In 2015, the political focus will shift to the 2016 presidential election, and to announcements by those who plan to run, as well as to speculation about who may enter the race.

“If we don’t do it early next Congress, it just gets more difficult," Diaz-Balart said.

Diaz-Balart was visibly frustrated in the summer after the House GOP leadership told him they would not consider his bill this year.

The congressman had worked on crafting a bill that could win bipartisan support, including a path to legal status for millions of undocumented immigrants, but also stricter enforcement at the border as well as the interior of the country.

After getting word that his bill was, in essence, dead for this year, Diaz-Balart held a press conference expressing disappointment in both parties.

But Diaz-Balart says he is remaining loyal to efforts to reform immigration, and determined to forge ahead to get a measure passed in Congress that can stand up to any resistance by the Obama administration – or others in the future – not to abide by parts of the law, particularly those addressing enforcement.

Part of the challenge of coming up with a measure that would have a real shot at passage, he said, was addressing the lack of trust many in his party have in President Obama’s commitment to enforcement.

His goal, he said, was “to come up with a version that finally secures the borders, that does so even if you have a president that frankly not a lot of people trust in enforcing the law.”

He and others, including Democrat Luis Gutierrez of Illinois, who assisted in crafting the measure made sure to include “accountability,” Diaz-Balart said.

“So you can force this or future administrations to enforce border and interior security aspects,” he said. “This legislation does that.”

Last year, the Senate passed a bipartisan comprehensive immigration reform bill that tightened border security, expanded guest worker visas, and provided a path to legal status for undocumented immigrants who meet a strict set of criteria.

But the effort stalled in the House, where a faction of conservative Republicans – who have the majority in the chamber – said they would never support a measure that gave a break to undocumented immigrants.

That, they said, amounted to rewarding law-breakers.

Diaz-Balart said one key flaw in the Senate version is that it did not address accountability – making sure that whatever administration is in power abides by it.

Diaz-Balart has long maintained that rounding up and deporting the estimated 11 million undocumented immigrants in the United States is unrealistic.

The immigration system, he said, is “absolutely broken.”

“It’s not working for our national security interests,” he said. “We don’t know who comes in and who leaves. We don’t control who comes in and who leaves, and that’s not acceptable.”

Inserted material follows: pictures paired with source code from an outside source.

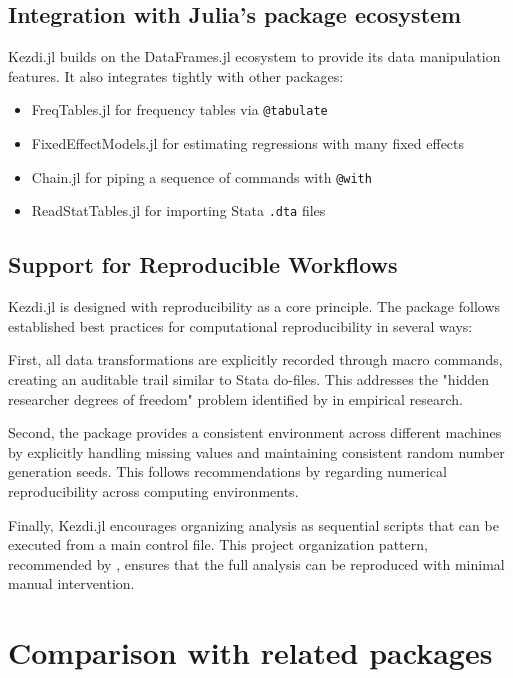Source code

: \documentclass{juliacon}
\begin{document}
\subsection{Integration with Julia's package ecosystem}

Kezdi.jl builds on the DataFrames.jl ecosystem \cite{DataFrame.jl2023} to provide its data manipulation features. It also integrates tightly with other packages:

\begin{itemize}
	\item FreqTables.jl \cite{FreqTables.jl2023} for frequency tables via \texttt{@tabulate}
	\item FixedEffectModels.jl \cite{FixedEffectModels.jl2023} for estimating regressions with many fixed effects
	\item Chain.jl for piping a sequence of commands with \texttt{@with}
	\item ReadStatTables.jl for importing Stata \texttt{.dta} files
\end{itemize}

\subsection{Support for Reproducible Workflows}

Kezdi.jl is designed with reproducibility as a core principle. The package follows established best practices for computational reproducibility \cite{krafczyk2021learning} in several ways:

First, all data transformations are explicitly recorded through macro commands, creating an auditable trail similar to Stata do-files. This addresses the "hidden researcher degrees of freedom" problem identified by \cite{huntington2021influence} in empirical research.

Second, the package provides a consistent environment across different machines by explicitly handling missing values and maintaining consistent random number generation seeds. This follows recommendations by \cite{mccullough1999numerical} regarding numerical reproducibility across computing environments.

Finally, Kezdi.jl encourages organizing analysis as sequential scripts that can be executed from a main control file. This project organization pattern, recommended by \cite{koren2024ten}, ensures that the full analysis can be reproduced with minimal manual intervention.

\section{Comparison with related packages}
\end{document}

“But furthermore it’s also hurting our economic interests,” he added, “so I’m committed to continuing to work to fix an immigration system that everyone understands is broken – fix it for our national security interests but also fix it for our economic interests.”

It wouldn’t be amnesty, Diaz-Balart said, but an earned legal status that would be fair to the many other immigrants who have come to the United States legally.

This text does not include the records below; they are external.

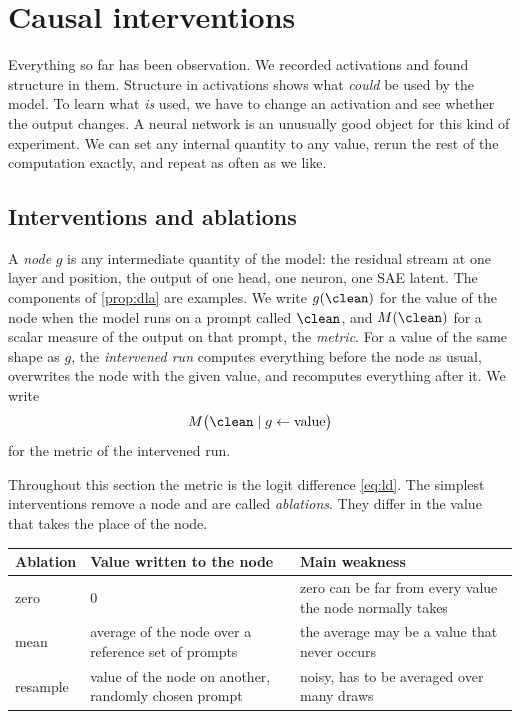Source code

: \section{Causal interventions}
\label{sec:interventions}

Everything so far has been observation. We recorded activations and found structure in them. Structure in
activations shows what \emph{could} be used by the model. To learn what \emph{is} used, we have to change an
activation and see whether the output changes. A neural network is an unusually good object for this kind of
experiment. We can set any internal quantity to any value, rerun the rest of the computation exactly, and
repeat as often as we like.

\subsection{Interventions and ablations}

\begin{definition}[Intervention]\label{def:intervention}
A \emph{node} $g$ is any intermediate quantity of the model: the residual stream at one layer and position, the
output of one head, one neuron, one SAE latent. The components of \cref{prop:dla} are examples. We write $g(\clean)$ for the value of the node when the model
runs on a prompt called $\clean$, and $M(\clean)$ for a scalar measure of the output on that prompt, the
\emph{metric}. For a value of the same shape as $g$, the \emph{intervened run} computes everything before the
node as usual, overwrites the node with the given value, and recomputes everything after it. We write
\[
M\big(\clean \mid g\leftarrow\text{value}\big)
\]
for the metric of the intervened run.
\end{definition}

Throughout this section the metric is the logit difference \eqref{eq:ld}. The simplest interventions remove a
node and are called \emph{ablations}. They differ in the value that takes the place of the node.

\begin{center}\small
\begin{tabular}{@{}lp{}p{}@{}}
\toprule
Ablation & Value written to the node & Main weakness \\
\midrule
zero & $0$ & zero can be far from every value the node normally takes \\
mean & average of the node over a reference set of prompts & the average may be a value that never occurs \\
resample & value of the node on another, randomly chosen prompt & noisy, has to be averaged over many draws \\
\bottomrule
\end{tabular}
\end{center}

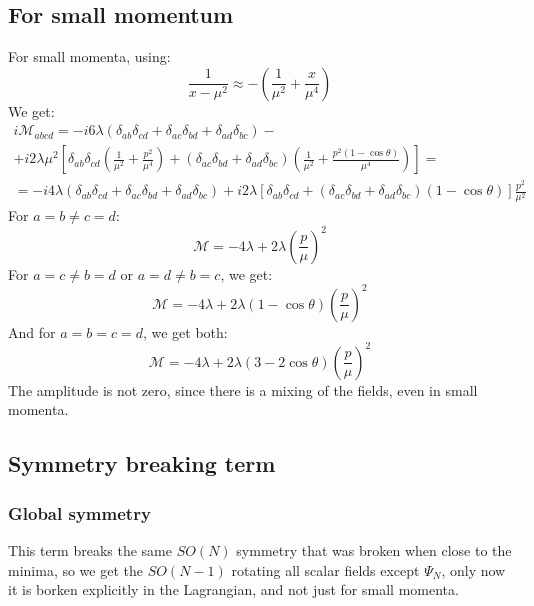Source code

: \documentclass{article}
\begin{document}
\subsection{For small momentum}
For small momenta, using:
\begin{equation}
    \frac{1}{x - \mu^2} \approx -\left(\frac{1}{\mu^2} + \frac{x}{\mu^4}\right)
\end{equation}
We get:
\begin{equation}
\begin{gathered}
    i\mathcal{M}_{abcd} = -i6\lambda\left(\delta_{ab}\delta_{cd} + \delta_{ac}\delta_{bd} + \delta_{ad}\delta_{bc}\right) - \\ + i2\lambda\mu^2 \left[\delta_{ab}\delta_{cd}\left(\frac{1}{\mu^2} + \frac{p^2}{\mu^4}\right) + \left(\delta_{ac}\delta_{bd} + \delta_{ad}\delta_{bc}\right)\left(
        \frac{1}{\mu^2} + \frac{p^2\left(1 - \cos\theta\right)}{\mu^4}
    \right)\right] = \\ =
     -i4\lambda\left(\delta_{ab}\delta_{cd} + \delta_{ac}\delta_{bd} + \delta_{ad}\delta_{bc}\right) + i2\lambda \left[\delta_{ab}\delta_{cd} + \left(\delta_{ac}\delta_{bd} + \delta_{ad}\delta_{bc}\right)\left(1 - \cos\theta\right)
    \right]\frac{p^2}{\mu^2}
\end{gathered}
\end{equation}
For $a = b \ne c = d$:
\begin{equation}
    \mathcal{M} = -4\lambda + 2\lambda \left(\frac{p}{\mu}\right)^2
\end{equation}
For $a = c \ne b = d$ or $a = d \ne b = c$, we get:
\begin{equation}
    \mathcal{M} = -4\lambda + 2\lambda\left(1 - \cos\theta\right)\left(\frac{p}{\mu}\right)^2
\end{equation}
And for $a = b = c = d$, we get both:
\begin{equation}
    \mathcal{M} = -4\lambda + 2\lambda\left(3 - 2\cos\theta\right)\left(\frac{p}{\mu}\right)^2
\end{equation}
The amplitude is not zero, since there is a mixing of the fields, even in small momenta.
\subsection{Symmetry breaking term}
\subsubsection{Global symmetry}
This term breaks the same $SO(N)$ symmetry that was broken when close to the minima, so we get the $SO(N-1)$ rotating all scalar fields except $\Psi_N$, only now it is borken explicitly in the Lagrangian, and not just for small momenta.
\end{document}
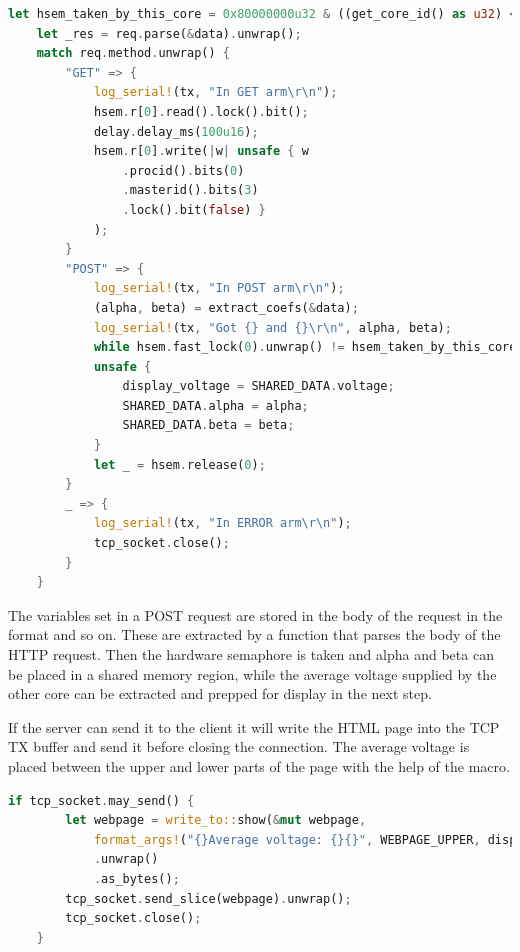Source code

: \begin{lstlisting}[language=Rust,frame=single,float=!ht,style=customrust,label={lst:get-post},caption={Handling of GET and POST requests}]
    let hsem_taken_by_this_core = 0x80000000u32 & ((get_core_id() as u32) << 8);
    let _res = req.parse(&data).unwrap();
    match req.method.unwrap() {
        "GET" => {
            log_serial!(tx, "In GET arm\r\n");
            hsem.r[0].read().lock().bit();
            delay.delay_ms(100u16);
            hsem.r[0].write(|w| unsafe { w
                .procid().bits(0)
                .masterid().bits(3)
                .lock().bit(false) }
            );
        }
        "POST" => {
            log_serial!(tx, "In POST arm\r\n");
            (alpha, beta) = extract_coefs(&data);
            log_serial!(tx, "Got {} and {}\r\n", alpha, beta);
            while hsem.fast_lock(0).unwrap() != hsem_taken_by_this_core {}
            unsafe {
                display_voltage = SHARED_DATA.voltage;
                SHARED_DATA.alpha = alpha;
                SHARED_DATA.beta = beta;
            }
            let _ = hsem.release(0);
        }
        _ => {
            log_serial!(tx, "In ERROR arm\r\n");
            tcp_socket.close();
        }
    }
\end{lstlisting}

The variables set in a POST request are stored in the body of the request in the format  and so on. These are extracted by a function that parses the body of the HTTP request. Then the hardware semaphore is taken and alpha and beta can be placed in a shared memory region, while the average voltage supplied by the other core can be extracted and prepped for display in the next step.

If the server can send it to the client it will write the HTML page into the TCP TX buffer and send it before closing the connection. The average voltage is placed between the upper and lower parts of the page with the help of the  macro.

\begin{lstlisting}[language=Rust,frame=single,float=!ht,style=customrust,label={lst:may-send},caption={Sending a Response to the Client}]
    if tcp_socket.may_send() {
        let webpage = write_to::show(&mut webpage,
            format_args!("{}Average voltage: {}{}", WEBPAGE_UPPER, display_voltage, WEBPAGE_LOWER))
            .unwrap()
            .as_bytes();
        tcp_socket.send_slice(webpage).unwrap();
        tcp_socket.close();
    }
\end{lstlisting}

President Obama has vowed to take executive action on immigration after the elections, citing the failure of Congress to pass a measure. Originally, Obama had said he would make such a move – which would include providing at least temporary relief from deportation for millions of undocumented immigrants – in September, but then postponed it after some Democrats facing re-election in November worried that it would hurt them.

Diaz-Balart expressed skepticism that the president will take executive action.

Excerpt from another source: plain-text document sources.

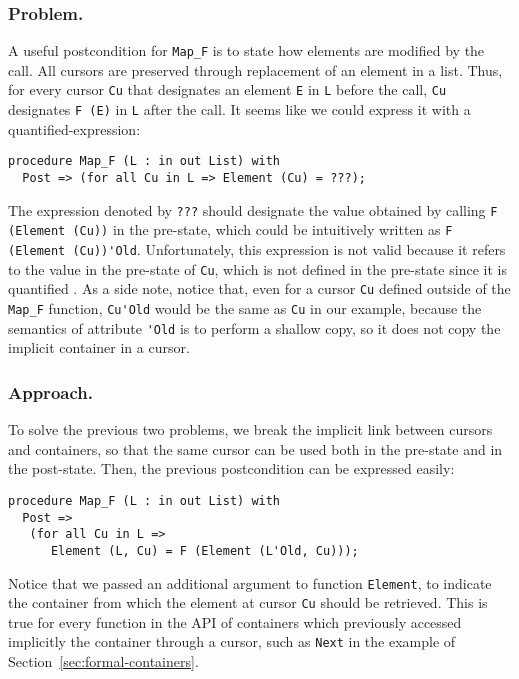 \documentclass[runningheads,a4paper]{llncs}
\begin{document}
\subsubsection{Problem.}

A useful postcondition for \verb|Map_F| is to state how elements are
modified by the call. All cursors are preserved through replacement of an
element in a list. Thus, for every cursor \verb|Cu| that designates an element
\verb|E| in \verb|L| before the call, \verb|Cu| designates \verb|F (E)| in
\verb|L| after the call. It seems like we could express it with a
quantified-expression:
\begin{lstlisting}
procedure Map_F (L : in out List) with 
  Post => (for all Cu in L => Element (Cu) = ???);
\end{lstlisting}

The expression denoted by \verb|???| should designate the value obtained by calling
\verb|F (Element (Cu))| in the pre-state, which could be intuitively written as
\verb|F (Element (Cu))'Old|. Unfortunately, this expression is not valid
because it refers to the value in the pre-state of \verb|Cu|, which is not
defined in the pre-state
since it is quantified
%
. As a side note, notice that, even for a cursor
\verb|Cu| defined outside of the \verb|Map_F| function, \verb|Cu'Old| would be the same as
\verb|Cu| in our example, because the semantics of attribute \verb|'Old| is to
perform a shallow copy, so it does not copy the implicit container in a cursor.


\subsubsection{Approach.}
To solve the previous two problems,
we break the implicit link between cursors and containers, so that the same cursor can be used both in
the pre-state and in the post-state. Then, the previous postcondition can be
expressed easily:
\begin{lstlisting}
procedure Map_F (L : in out List) with 
  Post => 
   (for all Cu in L =>
      Element (L, Cu) = F (Element (L'Old, Cu)));
\end{lstlisting}

Notice that we passed an additional argument to function \verb|Element|, to
indicate the container from which the element at cursor \verb|Cu| should be
retrieved. This is true for every function in the API of containers which
previously accessed implicitly the container through a cursor, such as 
\verb|Next| in the example of Section~\ref{sec:formal-containers}.
\end{document}
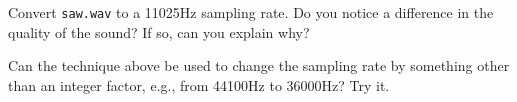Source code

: \begin{problem} %
Convert \texttt{saw.wav} to a 11025Hz sampling rate. Do you notice a difference in the quality of the sound? If so, can you explain why?
\end{problem}

\begin{problem} %
Can the technique above be used to change the sampling rate by something other than an integer factor, e.g., from 44100Hz to 36000Hz? Try it.
\end{problem}

\let\undefined\x
\let\undefined\q
\let\undefined\p
\let\undefined\v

“The president has drawn a red line once again, but he himself has violated his own red line,” the congressman said. “The president first said he was going to do immigration reform his first year – he broke his word.”

And various other times, he said, Obama said he would act unilaterally and did not do so.

“Now he’s saying after the elections,” said Diaz-Balart. “He’s had ample opportunity to get it done. The reality is President Obama only thinks of immigration reform in election season.”